There’s a black sea of emotion in his eyes that’s too deep and too painful to look at.

I bite the inside of my cheek as I drop my gaze to the small stretch of wooden pool lounger between us.

“The guys…” He trails off. “I can see how they’ve become attached to you.”

It’s clear he doesn’t like it and I’m surprised when it stings. It shouldn’t because I don’t care what Daddicus thinks.

I don’t.

“It could get dangerous, and they might not want you involved.”

I’m not sure what to say to that. I’m not even sure if I want to be involved.

I do want to help them, regardless of that being Atticus’s plan all along. People like the man who kept Elijah captive—who hurt him—deserve every bad thing coming to them. But it’s not my fight. It isn’t my legacy that was stolen. Or my family who was taken.

I don’t even have a family. Not really.

It’s always been just me. And right now, my instinct is telling me to believe Atticus when he says it could be dangerous. Am I willing to risk my life to fight in a war I didn’t even have a hand in starting?

I jump when Atticus reaches across the space between us and places his hands over mine where they clutch the empty mug, making a zap of electricity dart up my arms at the contact.

“They’re the best people in the world,” he says in a low tone. “The only family that has ever mattered to me.”

My eyes sting and I don’t know why.

“And that…that fucking bastard almost broke us. He did break Julian. But I can fix it.”

I look up and immediately wish I hadn’t. He’s set fire to the black sea in his eyes, and I get lost in the flames.

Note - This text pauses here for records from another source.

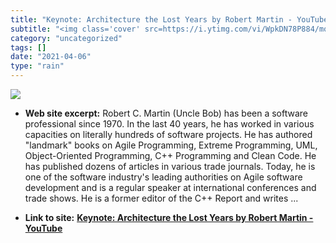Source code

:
 ```yaml
---
title: "Keynote: Architecture the Lost Years by Robert Martin - YouTube"
subtitle: "<img class='cover' src=https://i.ytimg.com/vi/WpkDN78P884/mqdefault.jpg>"
category: "uncategorized"
tags: []
date: "2021-04-06"
type: "rain"
---
```

<img class="cover" src=https://i.ytimg.com/vi/WpkDN78P884/mqdefault.jpg>



* **Web site excerpt:** Robert C. Martin (Uncle Bob) has been a software professional since 1970. In the last 40 years, he has worked in various capacities on literally hundreds of software projects. He has authored "landmark" books on Agile Programming, Extreme Programming, UML, Object-Oriented Programming, C++ Programming and Clean Code. He has published dozens of articles in various trade journals. Today, he is one of the software industry's leading authorities on Agile software development and is a regular speaker at international conferences and trade shows. He is a former editor of the C++ Report and writes ...

* **Link to site:** **[Keynote: Architecture the Lost Years by Robert Martin - YouTube](http://www.youtube.com/watch?feature=player_embedded&v=WpkDN78P884)**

“ With you ,” he whispers harshly. “With your help, there’s a chance I can set it all right. Please. Please let me try. Not for me. For them . They deserve this.”

I pull my hands from his, leaving the mug between us as I try to block out the way my foundations are shaking. Wonder when the fuck my walls started to crumble.

There’s unrestricted passion in his voice that I can’t deny, but I wish I could block it out. Fill my ears with cotton.

He loves them. It’s what he’s saying without saying it. He loves them, and he will do whatever it takes to repair what was broken.

Because they’re his family.

Not blood, but brothers all the same.

It’s more than I ever dared to wish for myself. The quiet prayer that the stars never answered for me. And even if my lack of it hurts, I’m so glad Eli and Sev have found that because they do deserve it.

So, I guess I’m glad they have their Daddicus.

Even if he is a rude dickhead with control issues.

Atticus pushes to his feet, snatching up my drained mug to take with him. “You already saved Eli once, and for that, I’ll never be able to repay you. So, if you say no, I’ll respect it. You can write your own check. Start over anywhere you want. It’s your choice. Yours alone.”

His deep gaze holds me captive for another moment before he leaves.

As his heavy footsteps retreat back into the house, I regain the ability to breathe. But the hole in my chest and the impossible choice in my lap make it harder than it should be.

I turn around and lay back, looking up at the midnight sky.

I stopped believing in fate and the power of the universe when I was fourteen, sneaking drain cleaner into a bottle of Mountain Dew to poison my foster parents.

We make our own decisions, and good or bad, they define us.

I don’t know if I’ll make the right one, but I do know Atticus is right. It is my choice to make.